Records contained in a dataset
* * * * * * *

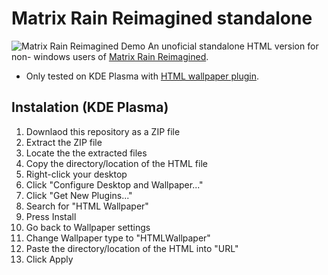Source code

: # Matrix Rain Reimagined standalone
![Matrix Rain Reimagined Demo](./preview.gif)
An unoficial standalone HTML version for non- windows users of [Matrix Rain Reimagined](https://github.com/MrShadow03/Matrix-Rain-Reimagined).

* Only tested on KDE Plasma with [HTML wallpaper plugin](https://store.kde.org/p/1324580).

## Instalation (KDE Plasma)
1. Downlaod this repository as a ZIP file
2. Extract the ZIP file
3. Locate the the extracted files
4. Copy the directory/location of the HTML file
5. Right-click your desktop
6. Click "Configure Desktop and Wallpaper..."
7. Click "Get New Plugins..."
8. Search for "HTML Wallpaper"
9. Press Install
10. Go back to Wallpaper settings
11. Change Wallpaper type to "HTMLWallpaper"
12. Paste the directory/location of the HTML into "URL"
13. Click Apply

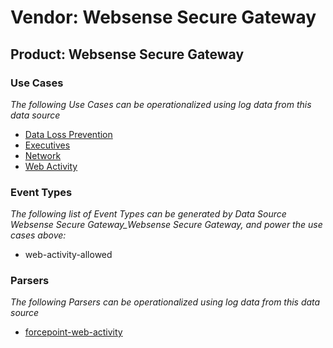 Vendor: Websense Secure Gateway
===============================
Product: Websense Secure Gateway
--------------------------------

### Use Cases

_The following Use Cases can be operationalized using log data from this data source_

* [Data Loss Prevention](../UseCases/usecase_data_loss_prevention.md)
* [Executives](../UseCases/usecase_executives.md)
* [Network](../UseCases/usecase_network.md)
* [Web Activity](../UseCases/usecase_web_activity.md)


### Event Types

_The following list of Event Types can be generated by Data Source Websense Secure Gateway_Websense Secure Gateway, and power the use cases above:_

- web-activity-allowed


### Parsers

_The following Parsers can be operationalized using log data from this data source_

* [forcepoint-web-activity](../Parsers/parserContent_forcepoint-web-activity.md)
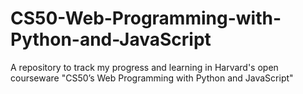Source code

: # CS50-Web-Programming-with-Python-and-JavaScript
A repository to track my progress and learning in Harvard's open courseware "CS50’s Web Programming with Python and JavaScript"
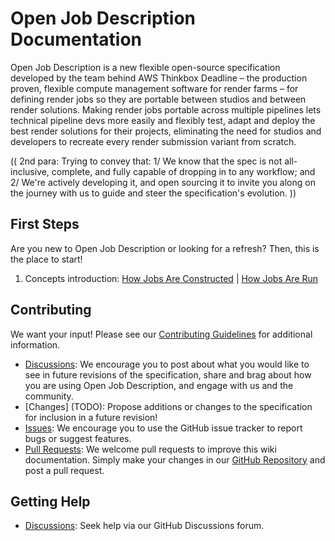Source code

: # Open Job Description Documentation

Open Job Description is a new flexible open-source specification developed by the team behind AWS Thinkbox
Deadline – the production proven, flexible compute management software for render farms – for defining render
jobs so they are portable between studios and between render solutions. Making render jobs portable across
multiple pipelines lets technical pipeline devs more easily and flexibly test, adapt and deploy the best
render solutions for their projects, eliminating the need for studios and developers to recreate every render
submission variant from scratch.

(( 2nd para: Trying to convey that: 1/ We know that the spec is not all-inclusive, complete, and fully capable of
dropping in to any workflow; and 2/ We're actively developing it, and open sourcing it to invite you along
on the journey with us to guide and steer the specification's evolution. ))

## First Steps

Are you new to Open Job Description or looking for a refresh? Then, this is the place to start!

1. Concepts introduction: [How Jobs Are Constructed](How-Jobs-Are-Constructed) | [How Jobs Are Run](How-Jobs-Are-Run)

## Contributing

We want your input! Please see our [Contributing Guidelines](https://github.com/xxyggoqtpcmcofkc/openjd-specifications/blob/mainline/CONTRIBUTING.md) for additional information.

* [Discussions](https://github.com/xxyggoqtpcmcofkc/openjd-specifications/discussions): We encourage you to post about what you
   would like to see in future revisions of the specification, share and brag about how you are using Open Job Description, and
   engage with us and the community.
* [Changes] (TODO): Propose additions or changes to the specification for inclusion in a future revision!
* [Issues](https://github.com/xxyggoqtpcmcofkc/openjd-specifications/issues): We encourage you to use the GitHub issue tracker
  to report bugs or suggest features. 
* [Pull Requests](https://github.com/xxyggoqtpcmcofkc/openjd-specifications/pulls): We welcome pull requests to improve this wiki
  documentation. Simply make your changes in our [GitHub Repository](https://github.com/xxyggoqtpcmcofkc/openjd-specifications/tree/mainline/wiki)
  and post a pull request. 

## Getting Help

* [Discussions](https://github.com/xxyggoqtpcmcofkc/openjd-specifications/discussions): Seek help via our GitHub
  Discussions forum.
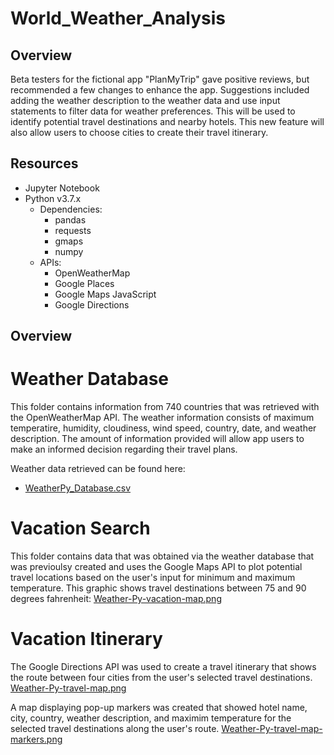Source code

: # World_Weather_Analysis

## Overview
Beta testers for the fictional app "PlanMyTrip" gave positive reviews, but recommended a few changes to enhance the app.  Suggestions included adding the weather description to the weather data and use input statements to filter data for weather preferences.  This will be used to identify potential travel destinations and nearby hotels.  This new feature will also allow users to choose cities to create their travel itinerary.

## Resources
- Jupyter Notebook
- Python v3.7.x
    - Dependencies:
        - pandas
        - requests
        - gmaps
        - numpy
  - APIs:
      - OpenWeatherMap
      - Google Places
      - Google Maps JavaScript
      - Google Directions
      
 ## Overview
 # Weather Database
This folder contains information from 740 countries that was retrieved with the OpenWeatherMap API.  The weather information consists of maximum temperatire, humidity, cloudiness, wind speed, country, date, and weather description.  The amount of information provided will allow app users to make an informed decision regarding their travel plans.  

Weather data retrieved can be found here:
- [WeatherPy_Database.csv](https://github.com/acfthomson/World_Weather_Analysis/tree/main/Weather_Database)


# Vacation Search
This folder contains data that was obtained via the weather database that was previoulsy created and uses the Google Maps API to plot potential travel locations based on the user's input for minimum and maximum temperature.  This graphic shows travel destinations between 75 and 90 degrees fahrenheit:
[Weather-Py-vacation-map.png](https://postimg.cc/t13P12fn)


# Vacation Itinerary
The Google Directions API was used to create a travel itinerary that shows the route between four cities from the user's selected travel destinations.
[Weather-Py-travel-map.png](https://postimg.cc/ZCzSHHD5)

A map displaying pop-up markers was created that showed hotel name, city, country, weather description, and maximim temperature for the selected travel destinations along the user's route.
[Weather-Py-travel-map-markers.png](https://postimg.cc/wRhnnKbT)
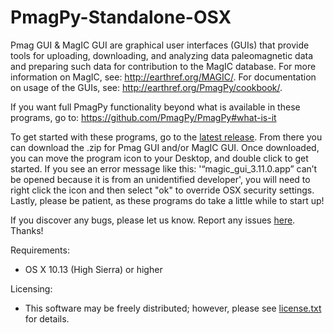 # PmagPy-Standalone-OSX
Pmag GUI & MagIC GUI are graphical user interfaces (GUIs) that provide tools for uploading, downloading, and analyzing data paleomagnetic data and preparing such data for contribution to the MagIC database. For more information on MagIC, see: http://earthref.org/MAGIC/. For documentation on usage of the GUIs, see: http://earthref.org/PmagPy/cookbook/.

If you want full PmagPy functionality beyond what is available in these programs, go to: https://github.com/PmagPy/PmagPy#what-is-it

To get started with these programs, go to the [latest release](https://github.com/PmagPy/PmagPy-Standalone-OSX/releases/latest).  From there you can download the .zip for Pmag GUI and/or MagIC GUI.  Once downloaded, you can move the program icon to your Desktop, and double click to get started.  If you see an error message like this: '“magic\_gui\_3.11.0.app” can’t be opened because it is from an unidentified developer', you will need to right click the icon and then select "ok" to override OSX security settings.  Lastly, please be patient, as these programs do take a little while to start up!

If you discover any bugs, please let us know.  Report any issues [here](https://github.com/PmagPy/PmagPy-Standalone-OSX/issues/new).  Thanks!


Requirements:

  - OS X 10.13 (High Sierra) or higher

Licensing:

  - This software may be freely distributed; however, please see [license.txt](https://github.com/PmagPy/PmagPy-Standalone-OSX/blob/master/license.txt) for details.
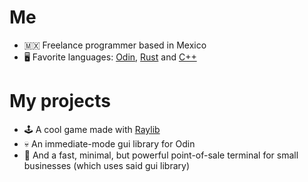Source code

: # Me
  - 🇲🇽 Freelance programmer based in Mexico
  - 🖥️ Favorite languages: [Odin](https://odin-lang.org/), [Rust](https://rust-lang.org) and [C++](https://www.youtube.com/watch?v=dQw4w9WgXcQ)
# My projects
  - 🕹️ A cool game made with [Raylib](https://raylib.com)
  - 💀 An immediate-mode gui library for Odin
  - 🏪 And a fast, minimal, but powerful point-of-sale terminal for small businesses (which uses said gui library)
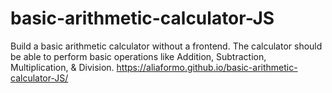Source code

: # basic-arithmetic-calculator-JS
Build a basic arithmetic calculator without a frontend.
The calculator should be able to perform basic operations like Addition, Subtraction, Multiplication, & Division.
https://aliaformo.github.io/basic-arithmetic-calculator-JS/
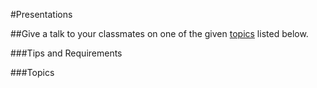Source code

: #Presentations

##Give a talk to your classmates on one of the given [topics](Topics) listed below. 

###Tips and Requirements



###Topics
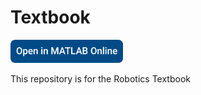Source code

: # Textbook

[<img src="badge.png" width="180"/>](https://nightlyplus-matlab.mathworks.com/open/github.html?repo=matlabkandarpksk/textbook&file=intro/chapter2.mlx)

This repository is for the Robotics Textbook

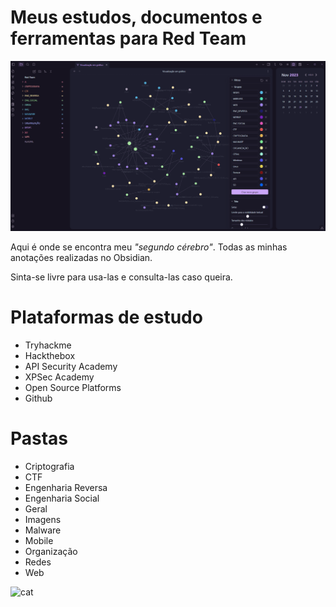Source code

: # Meus estudos, documentos e ferramentas para Red Team
![my_obsidian](https://github.com/xssrae/Red-Team-Notes/blob/main/IMG/Pasted%20image%2020231129020557.png)

Aqui é onde se encontra meu *"segundo cérebro"*. Todas as minhas anotações realizadas no Obsidian.

Sinta-se livre para usa-las e consulta-las caso queira.
# Plataformas de estudo
- Tryhackme
- Hackthebox
- API Security Academy
- XPSec Academy
- Open Source Platforms
- Github

# Pastas
- Criptografia
- CTF
- Engenharia Reversa
- Engenharia Social
- Geral
- Imagens
- Malware
- Mobile
- Organização
- Redes
- Web

![cat](https://raw.githubusercontent.com/catppuccin/catppuccin/main/assets/footers/gray0_ctp_on_line.svg?sanitize=true)



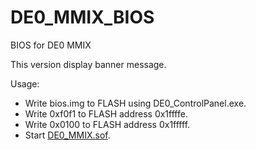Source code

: # DE0_MMIX_BIOS
BIOS for DE0 MMIX

This version display banner message.

Usage:
* Write bios.img to FLASH using DE0_ControlPanel.exe.
* Write 0xf0f1 to FLASH address 0x1ffffe.
* Write 0x0100 to FLASH address 0x1fffff.
* Start [DE0_MMIX.sof](http://github.com/eiji-y/DE0_MMIX).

* * * * * * *

- Work request
Exact copy, no pictures. Write out the lines in the entries above, starting with the line with "[Weather-Py-vacation-map.png](https://postimg.cc/t13P12fn)" and going on through the line with "If you want", keeping both.

- Reply
[Weather-Py-vacation-map.png](https://postimg.cc/t13P12fn)


# Vacation Itinerary
The Google Directions API was used to create a travel itinerary that shows the route between four cities from the user's selected travel destinations.
[Weather-Py-travel-map.png](https://postimg.cc/ZCzSHHD5)

A map displaying pop-up markers was created that showed hotel name, city, country, weather description, and maximim temperature for the selected travel destinations along the user's route.
[Weather-Py-travel-map-markers.png](https://postimg.cc/wRhnnKbT)
 # PmagPy-Standalone-OSX
Pmag GUI & MagIC GUI are graphical user interfaces (GUIs) that provide tools for uploading, downloading, and analyzing data paleomagnetic data and preparing such data for contribution to the MagIC database. For more information on MagIC, see: http://earthref.org/MAGIC/. For documentation on usage of the GUIs, see: http://earthref.org/PmagPy/cookbook/.

If you want full PmagPy functionality beyond what is available in these programs, go to: https://github.com/PmagPy/PmagPy#what-is-it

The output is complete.